Source texts of formatted documents:
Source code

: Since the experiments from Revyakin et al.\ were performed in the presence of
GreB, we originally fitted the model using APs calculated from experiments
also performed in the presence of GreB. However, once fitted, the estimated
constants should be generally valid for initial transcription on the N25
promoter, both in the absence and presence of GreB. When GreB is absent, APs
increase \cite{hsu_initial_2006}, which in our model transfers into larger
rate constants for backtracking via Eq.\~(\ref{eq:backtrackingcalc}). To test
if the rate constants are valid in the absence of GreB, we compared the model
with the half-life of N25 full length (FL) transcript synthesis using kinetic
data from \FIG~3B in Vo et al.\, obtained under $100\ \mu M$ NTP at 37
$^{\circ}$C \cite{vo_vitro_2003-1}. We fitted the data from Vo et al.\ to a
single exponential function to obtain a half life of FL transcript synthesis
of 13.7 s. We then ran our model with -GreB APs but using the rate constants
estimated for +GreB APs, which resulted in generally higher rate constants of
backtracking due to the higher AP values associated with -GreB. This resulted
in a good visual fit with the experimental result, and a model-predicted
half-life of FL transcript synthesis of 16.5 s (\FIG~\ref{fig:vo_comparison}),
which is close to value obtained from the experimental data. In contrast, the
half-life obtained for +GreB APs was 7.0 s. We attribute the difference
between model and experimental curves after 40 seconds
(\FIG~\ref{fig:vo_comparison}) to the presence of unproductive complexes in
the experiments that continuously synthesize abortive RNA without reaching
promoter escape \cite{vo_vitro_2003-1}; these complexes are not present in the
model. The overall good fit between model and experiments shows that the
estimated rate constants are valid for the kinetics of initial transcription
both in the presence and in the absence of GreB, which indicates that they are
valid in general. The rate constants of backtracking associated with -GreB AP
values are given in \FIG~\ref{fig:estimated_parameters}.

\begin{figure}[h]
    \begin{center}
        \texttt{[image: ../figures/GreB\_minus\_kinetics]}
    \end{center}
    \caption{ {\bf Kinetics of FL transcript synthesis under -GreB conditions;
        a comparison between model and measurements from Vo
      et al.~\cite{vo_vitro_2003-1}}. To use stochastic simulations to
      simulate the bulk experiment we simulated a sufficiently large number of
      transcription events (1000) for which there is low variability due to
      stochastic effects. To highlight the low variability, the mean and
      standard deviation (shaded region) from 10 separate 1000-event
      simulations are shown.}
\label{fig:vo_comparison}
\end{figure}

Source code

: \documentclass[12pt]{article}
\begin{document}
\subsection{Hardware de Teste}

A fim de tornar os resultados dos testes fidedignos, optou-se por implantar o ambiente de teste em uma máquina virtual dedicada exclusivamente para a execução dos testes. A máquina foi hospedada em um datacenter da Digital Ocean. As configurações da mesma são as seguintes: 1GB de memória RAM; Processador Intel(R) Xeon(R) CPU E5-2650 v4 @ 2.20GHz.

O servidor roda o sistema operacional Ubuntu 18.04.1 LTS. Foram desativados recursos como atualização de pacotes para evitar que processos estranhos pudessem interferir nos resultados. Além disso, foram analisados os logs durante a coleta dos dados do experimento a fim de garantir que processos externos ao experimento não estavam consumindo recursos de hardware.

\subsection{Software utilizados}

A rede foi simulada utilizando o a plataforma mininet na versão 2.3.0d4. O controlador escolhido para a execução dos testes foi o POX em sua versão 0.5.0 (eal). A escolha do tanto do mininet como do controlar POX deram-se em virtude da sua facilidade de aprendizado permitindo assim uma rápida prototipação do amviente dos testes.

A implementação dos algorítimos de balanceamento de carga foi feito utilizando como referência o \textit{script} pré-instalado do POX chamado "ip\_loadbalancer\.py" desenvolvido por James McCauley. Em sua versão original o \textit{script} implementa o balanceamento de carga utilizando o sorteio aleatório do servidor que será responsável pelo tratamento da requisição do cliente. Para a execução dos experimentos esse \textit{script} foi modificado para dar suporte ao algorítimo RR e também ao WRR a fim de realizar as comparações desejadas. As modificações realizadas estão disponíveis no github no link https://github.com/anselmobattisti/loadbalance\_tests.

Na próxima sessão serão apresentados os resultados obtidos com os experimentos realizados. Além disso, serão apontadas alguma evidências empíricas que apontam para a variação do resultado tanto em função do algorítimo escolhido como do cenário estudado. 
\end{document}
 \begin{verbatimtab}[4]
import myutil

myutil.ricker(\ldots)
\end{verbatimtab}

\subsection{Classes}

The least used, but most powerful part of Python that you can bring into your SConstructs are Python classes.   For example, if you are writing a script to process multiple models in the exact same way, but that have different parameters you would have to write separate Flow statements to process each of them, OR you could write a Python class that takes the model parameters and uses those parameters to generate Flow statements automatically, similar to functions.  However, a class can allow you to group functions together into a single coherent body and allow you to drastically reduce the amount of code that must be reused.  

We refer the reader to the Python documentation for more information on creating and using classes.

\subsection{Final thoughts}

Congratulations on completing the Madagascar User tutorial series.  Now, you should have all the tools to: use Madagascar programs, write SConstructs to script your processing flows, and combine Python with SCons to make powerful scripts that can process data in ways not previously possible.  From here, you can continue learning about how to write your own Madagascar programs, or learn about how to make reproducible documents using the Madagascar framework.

▶ [Task instructions]: Nothing in the records should be altered when they are written out again.

▶ [Written reply]:
Source code

: Since the experiments from Revyakin et al.\ were performed in the presence of
GreB, we originally fitted the model using APs calculated from experiments
also performed in the presence of GreB. However, once fitted, the estimated
constants should be generally valid for initial transcription on the N25
promoter, both in the absence and presence of GreB. When GreB is absent, APs
increase \cite{hsu_initial_2006}, which in our model transfers into larger
rate constants for backtracking via Eq.\~(\ref{eq:backtrackingcalc}). To test
if the rate constants are valid in the absence of GreB, we compared the model
with the half-life of N25 full length (FL) transcript synthesis using kinetic
data from \FIG~3B in Vo et al.\, obtained under $100\ \mu M$ NTP at 37
$^{\circ}$C \cite{vo_vitro_2003-1}. We fitted the data from Vo et al.\ to a
single exponential function to obtain a half life of FL transcript synthesis
of 13.7 s. We then ran our model with -GreB APs but using the rate constants
estimated for +GreB APs, which resulted in generally higher rate constants of
backtracking due to the higher AP values associated with -GreB. This resulted
in a good visual fit with the experimental result, and a model-predicted
half-life of FL transcript synthesis of 16.5 s (\FIG~\ref{fig:vo_comparison}),
which is close to value obtained from the experimental data. In contrast, the
half-life obtained for +GreB APs was 7.0 s. We attribute the difference
between model and experimental curves after 40 seconds
(\FIG~\ref{fig:vo_comparison}) to the presence of unproductive complexes in
the experiments that continuously synthesize abortive RNA without reaching
promoter escape \cite{vo_vitro_2003-1}; these complexes are not present in the
model. The overall good fit between model and experiments shows that the
estimated rate constants are valid for the kinetics of initial transcription
both in the presence and in the absence of GreB, which indicates that they are
valid in general. The rate constants of backtracking associated with -GreB AP
values are given in \FIG~\ref{fig:estimated_parameters}.

\begin{figure}[h]
    \begin{center}
        \texttt{[image: ../figures/GreB\_minus\_kinetics]}
    \end{center}
    \caption{ {\bf Kinetics of FL transcript synthesis under -GreB conditions;
        a comparison between model and measurements from Vo
      et al.~\cite{vo_vitro_2003-1}}. To use stochastic simulations to
      simulate the bulk experiment we simulated a sufficiently large number of
      transcription events (1000) for which there is low variability due to
      stochastic effects. To highlight the low variability, the mean and
      standard deviation (shaded region) from 10 separate 1000-event
      simulations are shown.}
\label{fig:vo_comparison}
\end{figure}

Source code

: \documentclass[12pt]{article}
\begin{document}
\subsection{Hardware de Teste}

A fim de tornar os resultados dos testes fidedignos, optou-se por implantar o ambiente de teste em uma máquina virtual dedicada exclusivamente para a execução dos testes. A máquina foi hospedada em um datacenter da Digital Ocean. As configurações da mesma são as seguintes: 1GB de memória RAM; Processador Intel(R) Xeon(R) CPU E5-2650 v4 @ 2.20GHz.

O servidor roda o sistema operacional Ubuntu 18.04.1 LTS. Foram desativados recursos como atualização de pacotes para evitar que processos estranhos pudessem interferir nos resultados. Além disso, foram analisados os logs durante a coleta dos dados do experimento a fim de garantir que processos externos ao experimento não estavam consumindo recursos de hardware.

\subsection{Software utilizados}

A rede foi simulada utilizando o a plataforma mininet na versão 2.3.0d4. O controlador escolhido para a execução dos testes foi o POX em sua versão 0.5.0 (eal). A escolha do tanto do mininet como do controlar POX deram-se em virtude da sua facilidade de aprendizado permitindo assim uma rápida prototipação do amviente dos testes.

A implementação dos algorítimos de balanceamento de carga foi feito utilizando como referência o \textit{script} pré-instalado do POX chamado "ip\_loadbalancer\.py" desenvolvido por James McCauley. Em sua versão original o \textit{script} implementa o balanceamento de carga utilizando o sorteio aleatório do servidor que será responsável pelo tratamento da requisição do cliente. Para a execução dos experimentos esse \textit{script} foi modificado para dar suporte ao algorítimo RR e também ao WRR a fim de realizar as comparações desejadas. As modificações realizadas estão disponíveis no github no link https://github.com/anselmobattisti/loadbalance\_tests.

Na próxima sessão serão apresentados os resultados obtidos com os experimentos realizados. Além disso, serão apontadas alguma evidências empíricas que apontam para a variação do resultado tanto em função do algorítimo escolhido como do cenário estudado. 
\end{document}
 \begin{verbatimtab}[4]
import myutil

myutil.ricker(\ldots)
\end{verbatimtab}

\subsection{Classes}

The least used, but most powerful part of Python that you can bring into your SConstructs are Python classes.   For example, if you are writing a script to process multiple models in the exact same way, but that have different parameters you would have to write separate Flow statements to process each of them, OR you could write a Python class that takes the model parameters and uses those parameters to generate Flow statements automatically, similar to functions.  However, a class can allow you to group functions together into a single coherent body and allow you to drastically reduce the amount of code that must be reused.  

We refer the reader to the Python documentation for more information on creating and using classes.

\subsection{Final thoughts}

Congratulations on completing the Madagascar User tutorial series.  Now, you should have all the tools to: use Madagascar programs, write SConstructs to script your processing flows, and combine Python with SCons to make powerful scripts that can process data in ways not previously possible.  From here, you can continue learning about how to write your own Madagascar programs, or learn about how to make reproducible documents using the Madagascar framework.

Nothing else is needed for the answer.